The city of Sammamish continues to boast a "sustainable" budget, City Manager Lyman Howard told the council last week.

The city of Sammamish continues to boast a “sustainable” budget, City Manager Lyman Howard told the council last week.

“Basically, we’ve lived within our means,” he said during a financial overview at the Feb. 16 meeting. “The operating budget remains in strong financial shape.”

This year’s operating budget of $43.5 million includes a $31.9 million general fund, a $6.9 million street fund, a $3.1 million surface water management fund and several smaller line items that cover the city’s internal operations, such as the $1 million technology replacement fund.

In 2016, the city budgets a total of $69.1 million in expenditures, of which the general fund makes up nearly half.

As it relates to all Washington cities, Sammamish does prioritize money a little differently.

“For example, most cities will spend more money on law and justice, which are police services and court services,” Howard said.

Reversely, Sammamish tends to spend more money on transportation than other Washington cities, according to the state auditor’s data in 2014, the most recent available.

“We’re put together differently than other cities,” Howard said. “We’ve spent our money … to focus and prioritize for the things that have been important to the council and our taxpayers.”

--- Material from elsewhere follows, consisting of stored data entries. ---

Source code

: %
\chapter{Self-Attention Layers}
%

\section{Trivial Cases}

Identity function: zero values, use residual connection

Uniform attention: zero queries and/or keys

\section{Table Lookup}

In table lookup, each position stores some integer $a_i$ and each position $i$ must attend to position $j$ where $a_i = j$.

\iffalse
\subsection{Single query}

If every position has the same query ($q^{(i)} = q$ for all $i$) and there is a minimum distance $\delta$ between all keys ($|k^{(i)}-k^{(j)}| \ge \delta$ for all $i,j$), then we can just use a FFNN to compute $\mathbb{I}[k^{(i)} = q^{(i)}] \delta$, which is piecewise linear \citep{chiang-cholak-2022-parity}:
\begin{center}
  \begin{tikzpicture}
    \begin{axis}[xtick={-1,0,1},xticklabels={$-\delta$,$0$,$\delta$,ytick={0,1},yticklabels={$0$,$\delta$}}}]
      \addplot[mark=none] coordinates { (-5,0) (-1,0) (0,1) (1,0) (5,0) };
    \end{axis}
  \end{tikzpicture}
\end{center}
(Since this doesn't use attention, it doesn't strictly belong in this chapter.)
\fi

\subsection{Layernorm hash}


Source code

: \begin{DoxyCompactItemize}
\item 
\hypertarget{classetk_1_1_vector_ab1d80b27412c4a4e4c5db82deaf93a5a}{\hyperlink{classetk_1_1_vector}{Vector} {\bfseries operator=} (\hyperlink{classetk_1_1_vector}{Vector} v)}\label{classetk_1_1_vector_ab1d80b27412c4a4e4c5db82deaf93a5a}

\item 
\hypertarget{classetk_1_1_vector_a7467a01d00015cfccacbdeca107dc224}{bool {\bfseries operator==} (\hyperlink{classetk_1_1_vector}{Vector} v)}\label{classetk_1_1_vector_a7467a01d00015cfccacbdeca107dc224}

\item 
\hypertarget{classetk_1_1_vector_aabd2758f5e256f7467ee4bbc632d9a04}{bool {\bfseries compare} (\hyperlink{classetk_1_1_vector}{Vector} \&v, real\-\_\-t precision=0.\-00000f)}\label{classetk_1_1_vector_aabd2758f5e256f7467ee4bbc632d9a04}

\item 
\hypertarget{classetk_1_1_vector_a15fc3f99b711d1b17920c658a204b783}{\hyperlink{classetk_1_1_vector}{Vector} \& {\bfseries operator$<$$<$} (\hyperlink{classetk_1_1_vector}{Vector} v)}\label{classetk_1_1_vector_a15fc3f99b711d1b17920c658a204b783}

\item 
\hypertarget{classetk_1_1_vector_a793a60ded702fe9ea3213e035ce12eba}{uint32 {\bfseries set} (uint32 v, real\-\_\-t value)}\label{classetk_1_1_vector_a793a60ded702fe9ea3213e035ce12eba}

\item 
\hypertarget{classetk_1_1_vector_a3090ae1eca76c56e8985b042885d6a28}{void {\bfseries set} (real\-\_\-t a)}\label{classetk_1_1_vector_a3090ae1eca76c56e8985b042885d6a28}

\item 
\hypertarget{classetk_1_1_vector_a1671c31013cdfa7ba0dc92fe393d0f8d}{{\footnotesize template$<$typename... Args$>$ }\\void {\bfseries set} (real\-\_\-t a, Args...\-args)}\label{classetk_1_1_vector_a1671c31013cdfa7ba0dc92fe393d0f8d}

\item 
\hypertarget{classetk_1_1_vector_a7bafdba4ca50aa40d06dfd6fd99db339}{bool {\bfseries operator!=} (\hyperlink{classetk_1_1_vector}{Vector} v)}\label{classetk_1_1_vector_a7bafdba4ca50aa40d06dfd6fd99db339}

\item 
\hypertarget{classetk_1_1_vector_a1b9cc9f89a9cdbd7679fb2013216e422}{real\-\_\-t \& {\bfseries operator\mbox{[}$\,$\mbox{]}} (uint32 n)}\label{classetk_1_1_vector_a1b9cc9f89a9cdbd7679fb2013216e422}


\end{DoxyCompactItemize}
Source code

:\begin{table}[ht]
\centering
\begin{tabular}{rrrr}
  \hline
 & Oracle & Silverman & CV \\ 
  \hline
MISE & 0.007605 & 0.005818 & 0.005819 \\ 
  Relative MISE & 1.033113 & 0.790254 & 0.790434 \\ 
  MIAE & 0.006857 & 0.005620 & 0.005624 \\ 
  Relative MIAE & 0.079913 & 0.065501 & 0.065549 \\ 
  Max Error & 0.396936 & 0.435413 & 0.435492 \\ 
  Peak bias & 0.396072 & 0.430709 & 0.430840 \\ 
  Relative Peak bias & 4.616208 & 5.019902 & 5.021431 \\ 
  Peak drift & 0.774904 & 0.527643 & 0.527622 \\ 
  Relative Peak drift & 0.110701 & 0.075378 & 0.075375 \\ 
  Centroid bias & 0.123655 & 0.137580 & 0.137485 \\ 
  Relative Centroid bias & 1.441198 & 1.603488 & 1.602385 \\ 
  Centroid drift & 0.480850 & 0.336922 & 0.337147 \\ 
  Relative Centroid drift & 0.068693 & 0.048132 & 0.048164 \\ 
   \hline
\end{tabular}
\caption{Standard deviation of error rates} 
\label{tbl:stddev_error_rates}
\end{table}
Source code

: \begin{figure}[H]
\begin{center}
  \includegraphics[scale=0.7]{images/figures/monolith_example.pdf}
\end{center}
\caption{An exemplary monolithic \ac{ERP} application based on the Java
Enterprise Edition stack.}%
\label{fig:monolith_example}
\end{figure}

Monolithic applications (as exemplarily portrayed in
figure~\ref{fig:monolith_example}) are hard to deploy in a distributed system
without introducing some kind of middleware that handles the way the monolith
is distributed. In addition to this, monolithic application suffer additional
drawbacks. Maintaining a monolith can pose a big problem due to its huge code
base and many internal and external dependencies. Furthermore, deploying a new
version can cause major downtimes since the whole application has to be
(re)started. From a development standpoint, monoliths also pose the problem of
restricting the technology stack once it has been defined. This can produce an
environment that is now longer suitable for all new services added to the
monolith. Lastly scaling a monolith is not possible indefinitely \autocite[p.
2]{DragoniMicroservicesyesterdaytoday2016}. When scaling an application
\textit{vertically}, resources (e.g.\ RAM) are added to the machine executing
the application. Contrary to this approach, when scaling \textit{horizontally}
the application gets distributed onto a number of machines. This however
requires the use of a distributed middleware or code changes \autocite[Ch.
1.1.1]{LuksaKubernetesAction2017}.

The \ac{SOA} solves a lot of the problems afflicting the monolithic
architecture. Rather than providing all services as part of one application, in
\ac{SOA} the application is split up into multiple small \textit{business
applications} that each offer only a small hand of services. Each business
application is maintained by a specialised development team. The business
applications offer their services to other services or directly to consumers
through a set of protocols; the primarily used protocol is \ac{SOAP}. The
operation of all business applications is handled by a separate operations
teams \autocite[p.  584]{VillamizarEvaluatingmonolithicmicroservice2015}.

The city’s core operating principals, which guide budget prioritization, include approaching the budget with a conservative mind, imploring a “development-pays-for-development” philosophy and treating operating surplus as “one-time money,” Howard said.

The overview, including long-range projections, will aid the council in conversations later in the year related to the city’s financial planning. The city anticipates, at its current pace, revenues will not exceed expenditures shortly after 2020, Howard said.

The council has several “tools” it could implement to avoid that crossover point, Howard said.

For example, the city has banked the last several years worth of property tax increases — a one-time pay out of $1.5 million, as of the end of 2015. (The City Council voted at the end of last year not to increase the property tax by 1 percent, allowed by state law, for the seventh consecutive year.)

In 2014, the property, sales, utility and business taxes generated 75 percent of other Washington cities’ revenues, according to the state auditor.

“Sammamish, on the other hand, is quite in contrast. Property tax makes up about 64 percent of our general fund revenues,” Howard said. “That is good and bad, in that property tax is a very stable source of revenue but without new construction it does not grow very fast.”

In 2009, the city projected that crossover date to be in 2013; however, the recession brought the cost of expenditures down. That, coupled with the city’s prudent planning, helped push that date out without implementing a utility tax or business tax, both of which the city does not have currently.

With the surplus of $7.96 million carried over from 2015, the 2016 surplus is expected to be just shy of $40 million.